Há pouco tempo estávamos discutindo se poderíamos privatizar as praias no Brasil. Agora, teremos que discutir se as pessoas têm o direito de comer dentro de associações às quais elas voluntariamente decidiram um dia pertencer para terem um momento de lazer. Parece que o debate sobre o absurdo pretende dominar o debate jurídico tupiniquim diante de pretensões egoístas e abusivas de pessoas que parecem odiar a Constituição, a liberdade, a igualdade e a dignidade humana.

No aparente conflito entre a liberdade de associação, de um lado, e o direito fundamental à alimentação e a dignidade da pessoa humana, de outro, parece-nos evidente que as associações não podem proibir seus associados de entrarem em suas dependências com bebidas e alimentos próprios, obrigando-os a consumir apenas bebidas e alimentos comprados da associação ou de empresas terceirizadas que exploram atividade econômica dentro da entidade associativa.

Ademais, esse não é um conflito real, mas apenas aparente, pois é sólido que a liberdade associativa deve observar os direitos fundamentais dos associados, o que inclui o direito fundamental à alimentação, o direito de não ser discriminado e a liberdade econômica de escolher onde comprar suas bebidas e alimentos, todos direitos fundamentais que se aplicam nas relações entre associado e clube associativo de recreação (eficácia horizontal) de forma direta por força da aplicabilidade imediata dos direitos fundamentais (artigo 5º, §1º, CF/88).

Por fim, parece-nos, prima facie, que revistas seletivas em associados na entrada e nas dependências do clube configuram constrangimento ilegal, abuso de poder e dano moral, além de constituírem ofensa direta a dignidade da pessoa humana e inviolabilidade da pessoa e de seus bens, uma vez que não há qualquer lei que permita tais “vistorias” por entidades associativas.

 


[1] DOS SANTOS, Eduardo.
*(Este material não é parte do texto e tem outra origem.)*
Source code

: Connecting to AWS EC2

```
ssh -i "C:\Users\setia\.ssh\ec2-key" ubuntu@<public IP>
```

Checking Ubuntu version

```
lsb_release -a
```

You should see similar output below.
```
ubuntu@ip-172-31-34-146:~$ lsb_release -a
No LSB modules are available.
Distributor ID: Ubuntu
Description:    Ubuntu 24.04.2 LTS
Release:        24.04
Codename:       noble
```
Manual de Direito Constitucional. 5ª ed. Salvador: Juspodivm, 2025, p. 572.

[2] CANARIS, Claus-Wilhelm. Direitos Fundamentais e Direito Privado. Coimbra: Almedina, 2012.

[3] SILVA, Virgílio Afonso da. A constitucionalização do direito. São Paulo: Malheiros, 2005.

[4] DÜRIG, Günter. Direitos Fundamentais e jurisdição civil. In: HECK, Luís Afonso. Direitos Fundamentais e Direito Privado: Textos Clássicos. Porto Alegre: SAF, 2012.

[5] NIPPERDEY, Hans Carl. Direitos Fundamentais e Direito Privado. In: HECK, Luís Afonso. Direitos Fundamentais e Direito Privado: Textos Clássicos. Porto Alegre: SAF, 2012.

[6] Por todos: SARMENTO, Daniel. Direitos Fundamentais e Relações Privadas. 2.ed. Rio de Janeiro: Lumen Juris, 2010; e MARTINS, Fernando R. Princípio da Justiça Contratual. 2.ed. São Paulo: Saraiva, 2011.

[7] Por todos: STF, RE 158.215/RS, rel. min. Marco Aurélio; STF, RE 161.243/DF, rel. min. Carlos Mario Velloso; STF, RE 201.819/RJ, rel. min. Gilmar Mendes; TST, RR 122600-60.2009.5.04.0005, redator min. José Roberto Freire Pimenta.